At that moment Perrin came in. He was continuing, as he entered, a conversation with some small boy whose head just appeared at the door for a moment and revealed Garden Minimus.
“Well, a hundred times,” Perrin was saying, “and you don't go out till you 've done it.”
Garden displayed annoyance, and was heard to mutter under his breath. Perrin's face was gray; his hair appeared to be unbrushed, and there was a good deal of white chalk on the back of his sleeve.
“Really, it's too bad,” he said to no one in particular and certainly not to Traill. “I don't know what's come over that boy—nothing but continuous impertinence. He shall go up to the Head if he isn't careful. Such a nice boy, too, before this term.”
At this moment he saw that Traill was reading the Morning Post and Clinton the Daily Mail . He looked as though he were going to say something, then by a tremendous effort controlled himself. He stood in front of the dismal fire and looked at the other two, at the dreary window-panes and the driving rain, at the dusty pigeon-holes, the untidy heap of books, the torn lists hanging from the wall.
He had slept badly—had lain awake for hours thinking of Miss Desart, of his own miserable condition, of his poor mother—and then, slumbering at last, in an instant he had been pulled, dragged wide-awake by that thundering, clamoring bell.
He had been so tired that his eyes had refused to open, and he had sat stupidly on the edge of his bed with his head swaying and nodding. Then he had been late for preparation, and he knew that they had been “playing about” and had rubbed Somerset-Walpole's head in the ink and had stamped on his body, because, although it was so early, Somerset-Walpole's eyes were already red, his back a horrible confusion of dust and chalk, his hair and collar ink and disaster.

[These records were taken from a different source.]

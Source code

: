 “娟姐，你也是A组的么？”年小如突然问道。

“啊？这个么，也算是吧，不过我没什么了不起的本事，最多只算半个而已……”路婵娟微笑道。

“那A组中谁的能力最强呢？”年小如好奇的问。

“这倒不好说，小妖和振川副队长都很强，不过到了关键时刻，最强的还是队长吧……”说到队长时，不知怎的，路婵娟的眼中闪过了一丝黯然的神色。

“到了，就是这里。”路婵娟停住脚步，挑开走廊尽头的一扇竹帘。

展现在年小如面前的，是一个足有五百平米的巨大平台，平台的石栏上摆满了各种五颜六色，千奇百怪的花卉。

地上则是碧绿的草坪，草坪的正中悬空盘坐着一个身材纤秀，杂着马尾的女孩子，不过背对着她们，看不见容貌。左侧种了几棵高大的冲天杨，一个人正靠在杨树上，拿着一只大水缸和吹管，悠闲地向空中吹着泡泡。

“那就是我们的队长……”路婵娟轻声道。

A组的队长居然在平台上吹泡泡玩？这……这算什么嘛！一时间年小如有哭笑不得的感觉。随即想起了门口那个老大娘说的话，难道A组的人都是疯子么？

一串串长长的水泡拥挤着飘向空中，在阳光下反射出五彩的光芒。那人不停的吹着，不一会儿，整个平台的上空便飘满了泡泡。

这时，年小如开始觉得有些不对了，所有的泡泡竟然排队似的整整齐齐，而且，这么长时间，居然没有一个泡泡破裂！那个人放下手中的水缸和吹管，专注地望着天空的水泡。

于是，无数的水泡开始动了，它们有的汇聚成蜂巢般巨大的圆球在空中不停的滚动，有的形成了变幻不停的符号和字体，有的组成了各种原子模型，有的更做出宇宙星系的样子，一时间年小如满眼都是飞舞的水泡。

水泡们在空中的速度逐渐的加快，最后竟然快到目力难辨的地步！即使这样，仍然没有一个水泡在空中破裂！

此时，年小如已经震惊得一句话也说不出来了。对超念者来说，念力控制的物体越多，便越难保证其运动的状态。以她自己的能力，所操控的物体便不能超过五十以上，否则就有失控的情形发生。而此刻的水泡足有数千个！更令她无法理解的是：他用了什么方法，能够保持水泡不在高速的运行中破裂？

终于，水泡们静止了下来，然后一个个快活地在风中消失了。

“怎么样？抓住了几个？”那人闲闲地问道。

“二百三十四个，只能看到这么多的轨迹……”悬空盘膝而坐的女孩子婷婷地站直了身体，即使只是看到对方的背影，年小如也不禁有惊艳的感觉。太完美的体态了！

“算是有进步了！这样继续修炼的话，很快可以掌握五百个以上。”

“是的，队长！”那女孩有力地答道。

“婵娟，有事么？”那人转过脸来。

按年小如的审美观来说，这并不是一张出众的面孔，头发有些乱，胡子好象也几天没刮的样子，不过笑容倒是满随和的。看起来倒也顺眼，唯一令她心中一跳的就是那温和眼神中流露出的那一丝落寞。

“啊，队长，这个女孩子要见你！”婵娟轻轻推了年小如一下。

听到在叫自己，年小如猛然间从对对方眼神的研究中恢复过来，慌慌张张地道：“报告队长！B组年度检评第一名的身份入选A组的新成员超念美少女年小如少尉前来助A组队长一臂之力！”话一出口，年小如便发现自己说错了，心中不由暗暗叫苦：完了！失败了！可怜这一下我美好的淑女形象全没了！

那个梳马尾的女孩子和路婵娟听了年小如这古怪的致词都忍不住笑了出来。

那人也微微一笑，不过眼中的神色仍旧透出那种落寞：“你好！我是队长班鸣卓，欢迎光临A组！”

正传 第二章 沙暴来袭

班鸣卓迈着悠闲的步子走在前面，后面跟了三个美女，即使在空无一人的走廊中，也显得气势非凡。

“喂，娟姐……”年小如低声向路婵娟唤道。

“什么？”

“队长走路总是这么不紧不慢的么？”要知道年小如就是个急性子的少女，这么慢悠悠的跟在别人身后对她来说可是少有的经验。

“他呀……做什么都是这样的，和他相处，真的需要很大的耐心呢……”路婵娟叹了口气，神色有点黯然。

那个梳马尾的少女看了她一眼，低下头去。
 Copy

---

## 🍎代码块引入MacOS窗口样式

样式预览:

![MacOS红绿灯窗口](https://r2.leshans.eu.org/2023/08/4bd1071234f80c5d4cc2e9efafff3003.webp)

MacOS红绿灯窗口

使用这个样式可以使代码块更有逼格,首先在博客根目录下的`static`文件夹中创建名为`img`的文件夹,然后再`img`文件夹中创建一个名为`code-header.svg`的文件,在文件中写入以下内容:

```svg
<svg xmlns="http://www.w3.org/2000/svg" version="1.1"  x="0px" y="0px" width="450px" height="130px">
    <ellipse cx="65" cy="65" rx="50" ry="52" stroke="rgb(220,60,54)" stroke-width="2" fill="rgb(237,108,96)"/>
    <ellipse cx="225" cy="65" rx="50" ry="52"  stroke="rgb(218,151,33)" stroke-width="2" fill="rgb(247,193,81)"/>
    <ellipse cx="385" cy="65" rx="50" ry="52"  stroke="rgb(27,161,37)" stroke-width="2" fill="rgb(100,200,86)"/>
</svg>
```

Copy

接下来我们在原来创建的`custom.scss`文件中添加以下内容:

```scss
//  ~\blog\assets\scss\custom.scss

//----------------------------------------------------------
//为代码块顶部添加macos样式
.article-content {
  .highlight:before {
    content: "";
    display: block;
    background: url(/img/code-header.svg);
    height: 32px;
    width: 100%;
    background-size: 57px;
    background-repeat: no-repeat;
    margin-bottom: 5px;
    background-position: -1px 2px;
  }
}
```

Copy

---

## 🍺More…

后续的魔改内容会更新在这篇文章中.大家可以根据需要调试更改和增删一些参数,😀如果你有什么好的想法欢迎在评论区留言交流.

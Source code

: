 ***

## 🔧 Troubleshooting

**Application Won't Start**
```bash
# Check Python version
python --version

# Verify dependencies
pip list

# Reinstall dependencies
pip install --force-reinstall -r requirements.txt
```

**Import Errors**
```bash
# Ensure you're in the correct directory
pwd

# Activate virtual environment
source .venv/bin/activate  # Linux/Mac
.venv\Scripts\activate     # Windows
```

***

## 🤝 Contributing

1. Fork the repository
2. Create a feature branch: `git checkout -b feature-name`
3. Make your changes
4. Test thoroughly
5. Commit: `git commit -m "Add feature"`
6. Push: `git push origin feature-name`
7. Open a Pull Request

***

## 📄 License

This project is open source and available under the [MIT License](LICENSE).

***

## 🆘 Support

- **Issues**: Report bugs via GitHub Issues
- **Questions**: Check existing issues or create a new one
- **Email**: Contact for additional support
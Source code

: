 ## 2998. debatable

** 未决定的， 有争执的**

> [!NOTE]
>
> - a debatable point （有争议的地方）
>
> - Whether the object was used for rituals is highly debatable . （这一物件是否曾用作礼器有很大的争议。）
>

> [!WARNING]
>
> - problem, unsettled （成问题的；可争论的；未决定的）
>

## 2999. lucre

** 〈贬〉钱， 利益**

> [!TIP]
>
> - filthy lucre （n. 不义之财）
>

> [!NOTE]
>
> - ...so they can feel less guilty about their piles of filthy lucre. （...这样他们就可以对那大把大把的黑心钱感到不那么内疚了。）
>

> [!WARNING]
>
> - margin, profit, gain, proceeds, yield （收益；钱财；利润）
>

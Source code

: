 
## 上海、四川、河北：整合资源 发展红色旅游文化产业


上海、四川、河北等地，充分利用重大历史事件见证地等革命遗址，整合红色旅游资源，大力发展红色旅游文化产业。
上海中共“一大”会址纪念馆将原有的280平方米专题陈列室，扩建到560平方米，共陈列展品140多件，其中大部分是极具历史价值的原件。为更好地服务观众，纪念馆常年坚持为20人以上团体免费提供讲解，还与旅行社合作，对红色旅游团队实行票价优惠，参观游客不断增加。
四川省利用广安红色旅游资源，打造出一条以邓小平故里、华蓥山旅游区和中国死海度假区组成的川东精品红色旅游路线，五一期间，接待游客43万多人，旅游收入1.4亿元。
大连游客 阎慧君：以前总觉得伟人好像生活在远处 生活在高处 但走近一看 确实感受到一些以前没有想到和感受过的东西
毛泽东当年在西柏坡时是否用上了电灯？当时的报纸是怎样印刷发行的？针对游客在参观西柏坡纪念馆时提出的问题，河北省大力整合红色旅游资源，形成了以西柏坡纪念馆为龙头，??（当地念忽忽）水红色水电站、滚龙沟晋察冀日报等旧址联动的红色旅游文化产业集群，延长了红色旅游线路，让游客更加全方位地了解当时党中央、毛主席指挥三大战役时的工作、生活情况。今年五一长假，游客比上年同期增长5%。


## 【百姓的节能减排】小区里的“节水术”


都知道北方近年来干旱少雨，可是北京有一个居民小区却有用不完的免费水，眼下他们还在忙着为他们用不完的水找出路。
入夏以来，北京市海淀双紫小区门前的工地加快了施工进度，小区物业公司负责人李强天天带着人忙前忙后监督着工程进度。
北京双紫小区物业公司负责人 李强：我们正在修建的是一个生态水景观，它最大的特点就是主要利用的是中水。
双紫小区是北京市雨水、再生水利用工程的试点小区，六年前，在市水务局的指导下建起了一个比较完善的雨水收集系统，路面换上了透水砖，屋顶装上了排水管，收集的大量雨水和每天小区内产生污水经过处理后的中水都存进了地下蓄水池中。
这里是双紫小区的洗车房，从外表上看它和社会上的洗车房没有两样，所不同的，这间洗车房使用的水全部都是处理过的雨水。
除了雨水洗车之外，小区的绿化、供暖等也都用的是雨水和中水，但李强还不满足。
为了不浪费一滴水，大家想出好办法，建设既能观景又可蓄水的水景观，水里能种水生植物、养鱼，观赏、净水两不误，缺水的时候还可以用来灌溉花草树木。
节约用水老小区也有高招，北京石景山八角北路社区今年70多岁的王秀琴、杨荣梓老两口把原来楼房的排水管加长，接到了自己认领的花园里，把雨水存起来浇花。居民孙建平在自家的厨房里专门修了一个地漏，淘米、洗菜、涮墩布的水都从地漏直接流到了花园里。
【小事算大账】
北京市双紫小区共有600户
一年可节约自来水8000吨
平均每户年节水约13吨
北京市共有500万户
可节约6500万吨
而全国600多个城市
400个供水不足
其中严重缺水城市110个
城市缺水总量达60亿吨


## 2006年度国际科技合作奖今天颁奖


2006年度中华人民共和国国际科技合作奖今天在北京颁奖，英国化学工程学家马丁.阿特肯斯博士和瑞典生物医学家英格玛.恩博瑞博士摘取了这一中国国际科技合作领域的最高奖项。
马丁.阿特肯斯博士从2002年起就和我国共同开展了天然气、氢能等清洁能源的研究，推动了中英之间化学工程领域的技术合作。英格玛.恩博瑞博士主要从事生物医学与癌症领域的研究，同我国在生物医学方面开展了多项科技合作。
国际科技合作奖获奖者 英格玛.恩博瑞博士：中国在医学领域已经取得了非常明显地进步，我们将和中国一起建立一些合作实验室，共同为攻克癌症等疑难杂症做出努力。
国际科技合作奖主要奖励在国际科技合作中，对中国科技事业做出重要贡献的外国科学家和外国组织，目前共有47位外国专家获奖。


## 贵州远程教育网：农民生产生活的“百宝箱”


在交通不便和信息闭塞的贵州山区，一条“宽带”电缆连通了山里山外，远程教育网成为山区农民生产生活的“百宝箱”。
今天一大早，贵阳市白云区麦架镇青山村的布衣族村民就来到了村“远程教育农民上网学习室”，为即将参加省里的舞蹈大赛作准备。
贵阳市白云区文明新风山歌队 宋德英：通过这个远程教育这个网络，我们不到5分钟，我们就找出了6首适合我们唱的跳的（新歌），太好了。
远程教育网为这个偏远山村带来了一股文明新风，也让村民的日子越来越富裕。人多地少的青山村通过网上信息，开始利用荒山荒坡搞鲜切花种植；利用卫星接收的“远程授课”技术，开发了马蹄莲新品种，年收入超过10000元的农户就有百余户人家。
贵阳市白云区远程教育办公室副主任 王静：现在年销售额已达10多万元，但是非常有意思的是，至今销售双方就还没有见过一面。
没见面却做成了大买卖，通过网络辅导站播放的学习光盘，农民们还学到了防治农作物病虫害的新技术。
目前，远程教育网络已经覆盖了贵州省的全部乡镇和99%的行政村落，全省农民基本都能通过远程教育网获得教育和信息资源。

He was sorry for Somerset-Walpole, whose days were a perpetual tragedy; but as there was no other obvious victim, he selected him for the subject of his wrath, expatiated to the form on the necessity of getting up clean in the morning, and sent the large, blubbering creature up to the matron to be cleansed and scolded. Verily the delights of some people's school days have been vastly exaggerated!
Then Garden Minimus had been discovered sticking nibs into the fleshy portion of his neighbor, and, although he had vehemently denied the crime, had been heavily punished and had therefore sulked during the rest of the hour. At breakfast-time Perrin had called him up to him and had hinted that if he chose to be agreeable once again the punishment might be relaxed; but Garden did not please, and sulked and muttered under his breath, and Perrin thought he had caught the word “Pompous.”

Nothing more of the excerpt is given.